**WHAT IS EXPECTED**
If a line in the entries contains the string "Milestone", include that line in your answer.

**TASK INPUT**
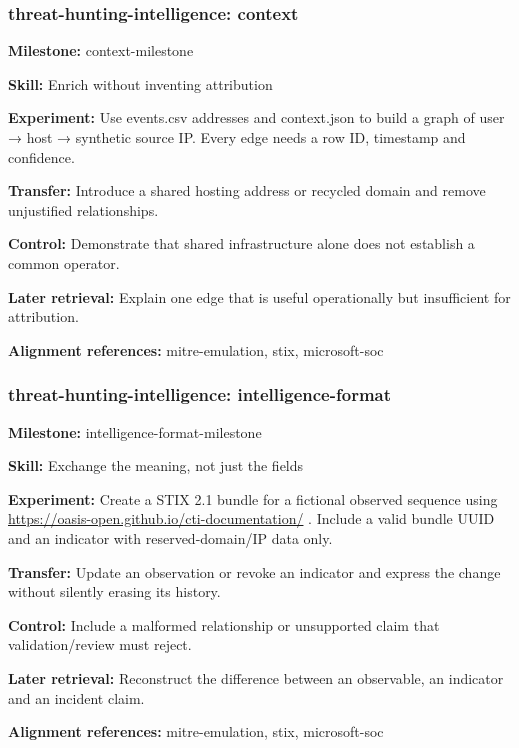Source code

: \subsubsection{threat-hunting-intelligence: context}
\noindent\textbf{Milestone:} context-milestone\par
\noindent\textbf{Skill:} Enrich without inventing attribution\par
\noindent\textbf{Experiment:} Use events.csv addresses and context.json to build a graph of user → host → synthetic source IP. Every edge needs a row ID, timestamp and confidence.\par
\noindent\textbf{Transfer:} Introduce a shared hosting address or recycled domain and remove unjustified relationships.\par
\noindent\textbf{Control:} Demonstrate that shared infrastructure alone does not establish a common operator.\par
\noindent\textbf{Later retrieval:} Explain one edge that is useful operationally but insufficient for attribution.\par
\noindent\textbf{Alignment references:} mitre-emulation, stix, microsoft-soc\par
\subsubsection{threat-hunting-intelligence: intelligence-format}
\noindent\textbf{Milestone:} intelligence-format-milestone\par
\noindent\textbf{Skill:} Exchange the meaning, not just the fields\par
\noindent\textbf{Experiment:} Create a STIX 2.1 bundle for a fictional observed sequence using \url{https://oasis-open.github.io/cti-documentation/} . Include a valid bundle UUID and an indicator with reserved-domain/IP data only.\par
\noindent\textbf{Transfer:} Update an observation or revoke an indicator and express the change without silently erasing its history.\par
\noindent\textbf{Control:} Include a malformed relationship or unsupported claim that validation/review must reject.\par
\noindent\textbf{Later retrieval:} Reconstruct the difference between an observable, an indicator and an incident claim.\par
\noindent\textbf{Alignment references:} mitre-emulation, stix, microsoft-soc\par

**COMPLETED TASK**
\noindent\textbf{Milestone:} context-milestone\par
\noindent\textbf{Milestone:} intelligence-format-milestone\par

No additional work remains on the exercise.